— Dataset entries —
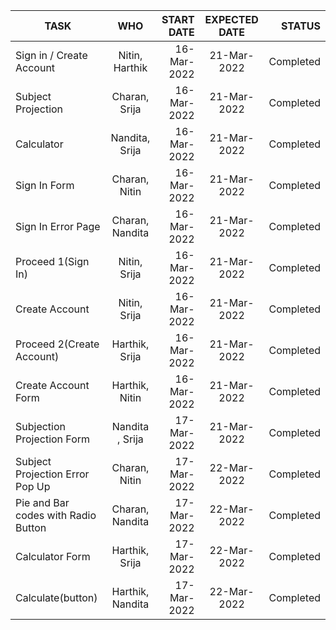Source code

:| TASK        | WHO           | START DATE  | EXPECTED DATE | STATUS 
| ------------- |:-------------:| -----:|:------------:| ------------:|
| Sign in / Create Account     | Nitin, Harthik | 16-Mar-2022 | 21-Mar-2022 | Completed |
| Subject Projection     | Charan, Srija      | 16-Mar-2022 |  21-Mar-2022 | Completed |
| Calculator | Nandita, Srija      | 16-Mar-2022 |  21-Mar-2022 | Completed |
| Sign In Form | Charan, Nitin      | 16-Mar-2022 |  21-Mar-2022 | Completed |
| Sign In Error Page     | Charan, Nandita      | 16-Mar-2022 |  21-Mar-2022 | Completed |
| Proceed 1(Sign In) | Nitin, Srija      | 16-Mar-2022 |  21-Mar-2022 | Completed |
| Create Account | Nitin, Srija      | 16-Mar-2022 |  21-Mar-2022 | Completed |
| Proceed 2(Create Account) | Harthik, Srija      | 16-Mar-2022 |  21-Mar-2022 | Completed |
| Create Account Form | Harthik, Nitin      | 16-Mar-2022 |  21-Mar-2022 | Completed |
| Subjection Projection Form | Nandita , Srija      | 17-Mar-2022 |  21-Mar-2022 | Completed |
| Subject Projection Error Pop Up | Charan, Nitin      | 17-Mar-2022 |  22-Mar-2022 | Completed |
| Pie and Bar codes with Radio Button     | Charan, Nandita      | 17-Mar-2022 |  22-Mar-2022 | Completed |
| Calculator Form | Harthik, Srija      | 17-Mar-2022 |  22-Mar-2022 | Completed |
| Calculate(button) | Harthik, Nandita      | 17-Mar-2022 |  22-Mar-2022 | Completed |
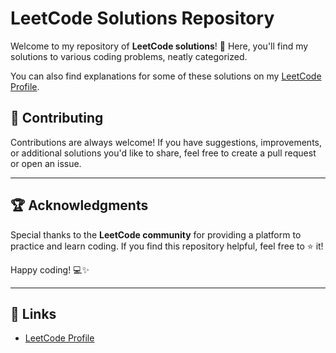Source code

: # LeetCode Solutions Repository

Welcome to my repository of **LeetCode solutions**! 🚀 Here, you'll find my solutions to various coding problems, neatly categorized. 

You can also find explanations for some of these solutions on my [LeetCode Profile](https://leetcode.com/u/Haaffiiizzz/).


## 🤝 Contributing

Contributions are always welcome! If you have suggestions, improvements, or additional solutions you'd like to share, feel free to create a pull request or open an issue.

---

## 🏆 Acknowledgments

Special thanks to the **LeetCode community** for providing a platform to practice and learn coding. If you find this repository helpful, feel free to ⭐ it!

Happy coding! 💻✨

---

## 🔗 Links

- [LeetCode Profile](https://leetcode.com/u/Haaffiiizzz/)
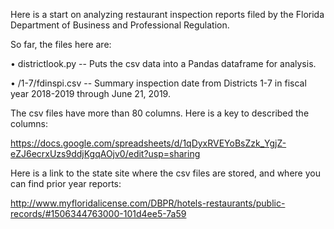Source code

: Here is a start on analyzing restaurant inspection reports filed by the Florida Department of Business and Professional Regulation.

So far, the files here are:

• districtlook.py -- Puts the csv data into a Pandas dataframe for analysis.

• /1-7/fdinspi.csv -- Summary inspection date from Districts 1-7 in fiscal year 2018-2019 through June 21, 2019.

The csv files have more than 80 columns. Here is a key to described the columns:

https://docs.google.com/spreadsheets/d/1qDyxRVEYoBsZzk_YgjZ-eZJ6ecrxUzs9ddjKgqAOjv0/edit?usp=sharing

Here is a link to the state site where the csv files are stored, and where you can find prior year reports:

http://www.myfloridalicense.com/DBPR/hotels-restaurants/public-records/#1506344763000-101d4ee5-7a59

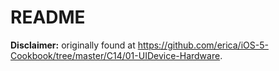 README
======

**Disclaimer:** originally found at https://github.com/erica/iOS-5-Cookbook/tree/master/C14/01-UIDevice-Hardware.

--

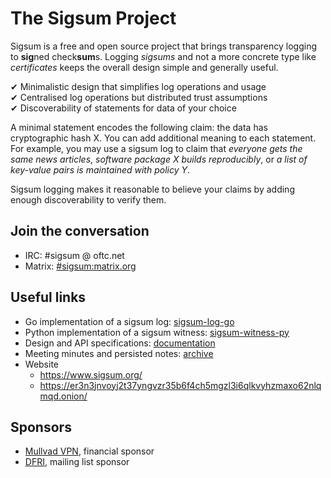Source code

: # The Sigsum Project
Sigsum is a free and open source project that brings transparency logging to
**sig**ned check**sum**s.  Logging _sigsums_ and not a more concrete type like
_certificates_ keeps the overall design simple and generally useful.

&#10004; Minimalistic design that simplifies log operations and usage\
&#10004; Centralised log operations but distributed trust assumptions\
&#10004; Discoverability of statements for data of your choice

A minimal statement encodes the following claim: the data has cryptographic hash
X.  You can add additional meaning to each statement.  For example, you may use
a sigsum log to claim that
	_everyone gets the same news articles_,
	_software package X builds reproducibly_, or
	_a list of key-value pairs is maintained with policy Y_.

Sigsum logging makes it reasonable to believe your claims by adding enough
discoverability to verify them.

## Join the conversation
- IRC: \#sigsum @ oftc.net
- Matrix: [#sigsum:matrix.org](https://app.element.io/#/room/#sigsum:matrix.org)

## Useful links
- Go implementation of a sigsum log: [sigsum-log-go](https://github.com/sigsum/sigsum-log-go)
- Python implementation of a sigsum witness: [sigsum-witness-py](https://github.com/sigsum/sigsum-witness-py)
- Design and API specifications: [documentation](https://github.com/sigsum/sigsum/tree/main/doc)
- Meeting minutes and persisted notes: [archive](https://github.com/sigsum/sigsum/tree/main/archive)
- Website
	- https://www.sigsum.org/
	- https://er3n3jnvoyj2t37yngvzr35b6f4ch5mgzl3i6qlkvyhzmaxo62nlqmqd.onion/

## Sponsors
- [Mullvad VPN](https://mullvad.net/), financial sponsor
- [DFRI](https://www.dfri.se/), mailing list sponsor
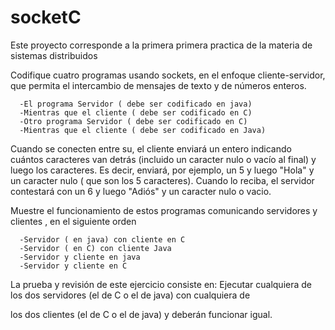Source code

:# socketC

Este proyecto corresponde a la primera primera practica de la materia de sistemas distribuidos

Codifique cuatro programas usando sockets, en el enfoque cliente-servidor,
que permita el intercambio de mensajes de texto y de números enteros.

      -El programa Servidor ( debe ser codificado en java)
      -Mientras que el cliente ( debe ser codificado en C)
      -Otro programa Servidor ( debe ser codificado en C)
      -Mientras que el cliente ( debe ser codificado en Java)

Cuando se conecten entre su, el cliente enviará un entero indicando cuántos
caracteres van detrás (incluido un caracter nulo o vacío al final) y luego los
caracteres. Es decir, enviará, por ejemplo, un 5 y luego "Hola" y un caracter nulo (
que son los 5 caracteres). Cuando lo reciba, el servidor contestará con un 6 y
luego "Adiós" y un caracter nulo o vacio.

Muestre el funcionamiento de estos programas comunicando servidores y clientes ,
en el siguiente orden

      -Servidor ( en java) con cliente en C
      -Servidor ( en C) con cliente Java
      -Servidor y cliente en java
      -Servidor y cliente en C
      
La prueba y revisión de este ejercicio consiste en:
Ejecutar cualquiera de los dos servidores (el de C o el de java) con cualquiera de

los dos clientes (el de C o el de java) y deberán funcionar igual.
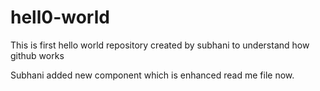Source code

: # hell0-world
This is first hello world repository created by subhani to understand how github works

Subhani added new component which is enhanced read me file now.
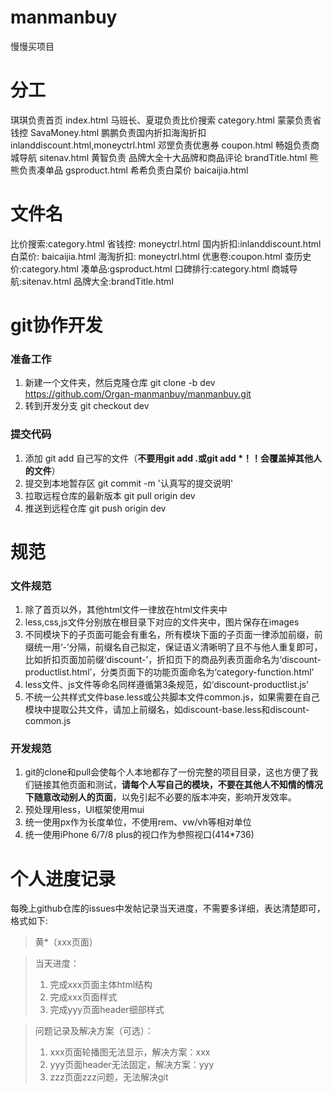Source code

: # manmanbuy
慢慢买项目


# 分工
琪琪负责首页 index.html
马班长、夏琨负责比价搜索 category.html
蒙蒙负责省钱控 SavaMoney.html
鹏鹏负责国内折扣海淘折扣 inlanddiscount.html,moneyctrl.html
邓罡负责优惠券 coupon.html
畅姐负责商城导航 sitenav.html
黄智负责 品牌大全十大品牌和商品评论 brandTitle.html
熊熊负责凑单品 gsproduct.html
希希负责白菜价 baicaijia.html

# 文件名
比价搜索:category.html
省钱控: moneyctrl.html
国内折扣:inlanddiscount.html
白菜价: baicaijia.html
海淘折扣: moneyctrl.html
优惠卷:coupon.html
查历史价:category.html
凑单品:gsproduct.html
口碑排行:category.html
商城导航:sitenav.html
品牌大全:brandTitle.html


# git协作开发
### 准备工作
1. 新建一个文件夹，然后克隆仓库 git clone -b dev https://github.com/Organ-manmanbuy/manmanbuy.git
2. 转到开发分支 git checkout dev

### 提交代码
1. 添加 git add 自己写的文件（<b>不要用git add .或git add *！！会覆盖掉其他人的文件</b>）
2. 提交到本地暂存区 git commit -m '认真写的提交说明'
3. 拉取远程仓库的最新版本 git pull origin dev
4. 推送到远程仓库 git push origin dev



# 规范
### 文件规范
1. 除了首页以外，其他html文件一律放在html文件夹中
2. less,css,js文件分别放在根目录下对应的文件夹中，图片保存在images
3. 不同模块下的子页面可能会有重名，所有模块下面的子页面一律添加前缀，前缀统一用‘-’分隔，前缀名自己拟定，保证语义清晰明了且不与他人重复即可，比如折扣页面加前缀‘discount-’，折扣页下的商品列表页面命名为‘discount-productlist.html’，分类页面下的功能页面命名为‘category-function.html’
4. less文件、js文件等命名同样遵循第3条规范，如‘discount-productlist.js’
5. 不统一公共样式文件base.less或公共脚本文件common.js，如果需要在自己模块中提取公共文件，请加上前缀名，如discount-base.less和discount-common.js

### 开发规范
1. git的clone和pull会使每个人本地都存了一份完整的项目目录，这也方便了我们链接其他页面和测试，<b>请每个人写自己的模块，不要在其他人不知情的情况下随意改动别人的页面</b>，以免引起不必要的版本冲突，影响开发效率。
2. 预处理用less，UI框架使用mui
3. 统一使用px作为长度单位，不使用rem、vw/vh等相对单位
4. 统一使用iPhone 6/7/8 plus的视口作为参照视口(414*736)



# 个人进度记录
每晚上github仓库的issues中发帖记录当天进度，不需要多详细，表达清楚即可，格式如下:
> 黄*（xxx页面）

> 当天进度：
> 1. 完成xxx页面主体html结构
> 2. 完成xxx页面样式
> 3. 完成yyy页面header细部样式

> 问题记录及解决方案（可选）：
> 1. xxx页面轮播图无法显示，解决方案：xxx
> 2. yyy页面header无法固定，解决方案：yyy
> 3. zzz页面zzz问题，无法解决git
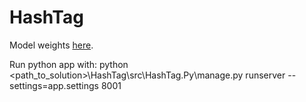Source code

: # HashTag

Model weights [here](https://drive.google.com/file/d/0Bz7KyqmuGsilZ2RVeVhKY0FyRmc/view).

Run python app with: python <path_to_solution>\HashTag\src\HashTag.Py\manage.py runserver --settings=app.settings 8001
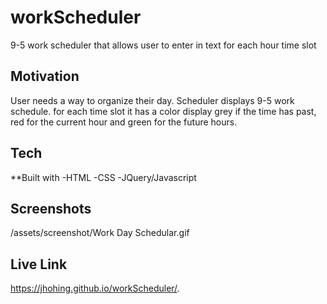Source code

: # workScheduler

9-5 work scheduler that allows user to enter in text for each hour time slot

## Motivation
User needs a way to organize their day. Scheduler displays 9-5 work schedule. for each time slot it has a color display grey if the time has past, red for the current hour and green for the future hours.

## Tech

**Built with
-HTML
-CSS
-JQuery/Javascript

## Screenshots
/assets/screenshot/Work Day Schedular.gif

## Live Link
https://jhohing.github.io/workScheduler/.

* * *

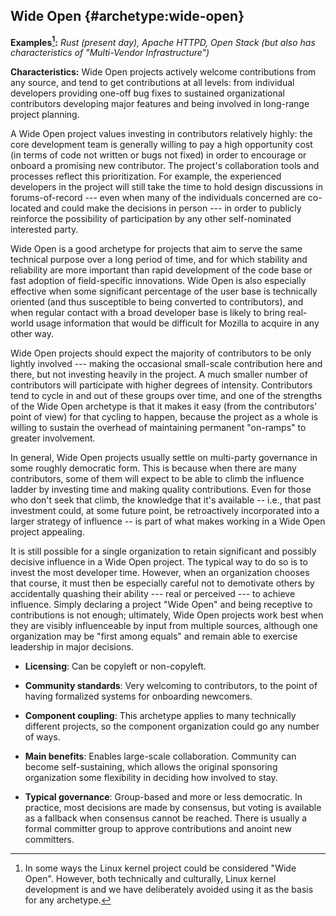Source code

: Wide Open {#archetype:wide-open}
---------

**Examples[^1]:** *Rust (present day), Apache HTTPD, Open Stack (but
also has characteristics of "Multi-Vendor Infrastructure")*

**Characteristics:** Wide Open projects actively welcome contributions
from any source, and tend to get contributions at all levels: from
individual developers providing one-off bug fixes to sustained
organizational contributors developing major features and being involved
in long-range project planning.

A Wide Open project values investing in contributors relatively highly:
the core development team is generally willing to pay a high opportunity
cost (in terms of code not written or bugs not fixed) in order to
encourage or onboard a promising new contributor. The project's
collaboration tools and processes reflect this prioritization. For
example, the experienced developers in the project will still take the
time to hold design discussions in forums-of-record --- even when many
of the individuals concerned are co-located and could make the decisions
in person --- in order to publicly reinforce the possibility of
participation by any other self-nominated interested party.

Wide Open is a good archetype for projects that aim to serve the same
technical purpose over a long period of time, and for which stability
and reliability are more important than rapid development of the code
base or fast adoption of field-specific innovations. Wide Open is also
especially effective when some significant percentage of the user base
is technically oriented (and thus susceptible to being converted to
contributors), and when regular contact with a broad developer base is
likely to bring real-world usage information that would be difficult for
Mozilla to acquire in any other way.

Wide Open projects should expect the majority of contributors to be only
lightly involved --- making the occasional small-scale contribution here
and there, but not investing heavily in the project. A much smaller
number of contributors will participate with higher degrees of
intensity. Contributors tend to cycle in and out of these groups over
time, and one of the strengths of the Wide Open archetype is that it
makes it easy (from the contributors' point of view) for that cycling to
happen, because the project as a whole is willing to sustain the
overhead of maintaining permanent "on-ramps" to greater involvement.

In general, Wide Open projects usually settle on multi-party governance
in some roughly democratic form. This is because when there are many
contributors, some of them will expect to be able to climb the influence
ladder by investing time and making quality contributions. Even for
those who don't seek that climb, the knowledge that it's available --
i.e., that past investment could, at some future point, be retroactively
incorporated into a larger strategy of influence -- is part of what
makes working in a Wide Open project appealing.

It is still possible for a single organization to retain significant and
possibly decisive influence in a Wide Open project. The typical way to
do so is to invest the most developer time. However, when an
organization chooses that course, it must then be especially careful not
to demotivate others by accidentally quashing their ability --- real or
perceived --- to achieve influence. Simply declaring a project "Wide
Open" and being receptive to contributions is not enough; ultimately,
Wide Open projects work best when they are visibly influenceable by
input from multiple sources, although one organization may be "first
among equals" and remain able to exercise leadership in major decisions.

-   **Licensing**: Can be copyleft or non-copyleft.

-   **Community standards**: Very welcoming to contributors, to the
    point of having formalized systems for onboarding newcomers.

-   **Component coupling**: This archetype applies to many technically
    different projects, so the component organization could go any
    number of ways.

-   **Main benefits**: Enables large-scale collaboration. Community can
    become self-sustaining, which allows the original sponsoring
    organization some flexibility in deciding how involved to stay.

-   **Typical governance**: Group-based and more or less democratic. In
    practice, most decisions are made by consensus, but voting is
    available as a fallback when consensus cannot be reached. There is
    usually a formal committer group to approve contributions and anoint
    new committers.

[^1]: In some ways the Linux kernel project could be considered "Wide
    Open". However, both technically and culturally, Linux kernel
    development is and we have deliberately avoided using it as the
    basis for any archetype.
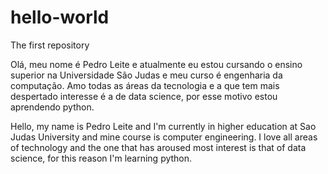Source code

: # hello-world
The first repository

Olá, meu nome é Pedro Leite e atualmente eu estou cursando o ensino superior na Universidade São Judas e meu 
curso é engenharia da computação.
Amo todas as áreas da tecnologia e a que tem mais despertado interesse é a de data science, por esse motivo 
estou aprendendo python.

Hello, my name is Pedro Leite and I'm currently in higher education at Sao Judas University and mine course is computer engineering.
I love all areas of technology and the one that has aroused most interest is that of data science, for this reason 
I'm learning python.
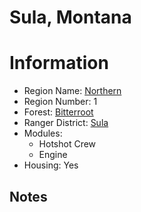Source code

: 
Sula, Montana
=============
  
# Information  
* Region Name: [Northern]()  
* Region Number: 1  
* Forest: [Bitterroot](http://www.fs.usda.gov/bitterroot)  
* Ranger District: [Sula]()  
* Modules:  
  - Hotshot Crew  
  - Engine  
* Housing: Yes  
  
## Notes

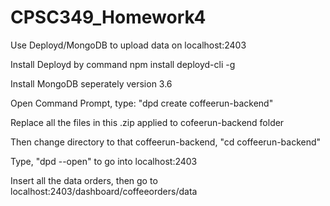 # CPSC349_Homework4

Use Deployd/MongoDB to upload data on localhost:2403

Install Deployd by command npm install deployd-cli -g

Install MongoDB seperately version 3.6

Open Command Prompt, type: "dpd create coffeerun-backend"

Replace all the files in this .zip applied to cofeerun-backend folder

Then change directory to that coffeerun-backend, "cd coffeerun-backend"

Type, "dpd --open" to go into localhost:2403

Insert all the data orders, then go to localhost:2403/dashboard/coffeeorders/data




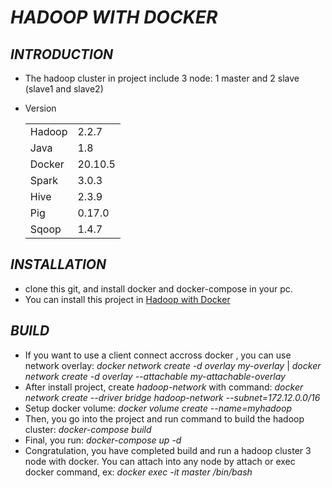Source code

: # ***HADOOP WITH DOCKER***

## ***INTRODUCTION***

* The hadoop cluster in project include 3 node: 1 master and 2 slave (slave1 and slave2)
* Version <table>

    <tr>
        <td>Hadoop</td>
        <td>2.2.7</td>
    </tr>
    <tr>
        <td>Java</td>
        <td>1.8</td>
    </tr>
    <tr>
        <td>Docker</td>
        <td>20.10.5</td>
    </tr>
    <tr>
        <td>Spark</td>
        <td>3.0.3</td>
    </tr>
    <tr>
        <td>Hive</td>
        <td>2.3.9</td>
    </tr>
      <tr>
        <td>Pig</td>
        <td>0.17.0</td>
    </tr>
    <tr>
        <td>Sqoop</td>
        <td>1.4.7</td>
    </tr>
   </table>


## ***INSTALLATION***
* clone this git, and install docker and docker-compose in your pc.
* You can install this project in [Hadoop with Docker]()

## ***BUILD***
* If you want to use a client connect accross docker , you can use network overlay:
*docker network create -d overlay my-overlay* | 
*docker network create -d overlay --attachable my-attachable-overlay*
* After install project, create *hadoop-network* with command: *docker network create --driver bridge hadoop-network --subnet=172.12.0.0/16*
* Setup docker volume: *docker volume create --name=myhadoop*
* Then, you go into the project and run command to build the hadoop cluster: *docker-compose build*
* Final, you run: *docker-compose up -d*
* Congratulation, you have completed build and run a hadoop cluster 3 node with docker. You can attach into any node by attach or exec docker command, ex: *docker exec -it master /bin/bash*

— TASK INSTRUCTIONS —
Search the entries above for "Judas". Return every line that has it.

— OUTPUT BELOW —
Olá, meu nome é Pedro Leite e atualmente eu estou cursando o ensino superior na Universidade São Judas e meu 
Hello, my name is Pedro Leite and I'm currently in higher education at Sao Judas University and mine course is computer engineering.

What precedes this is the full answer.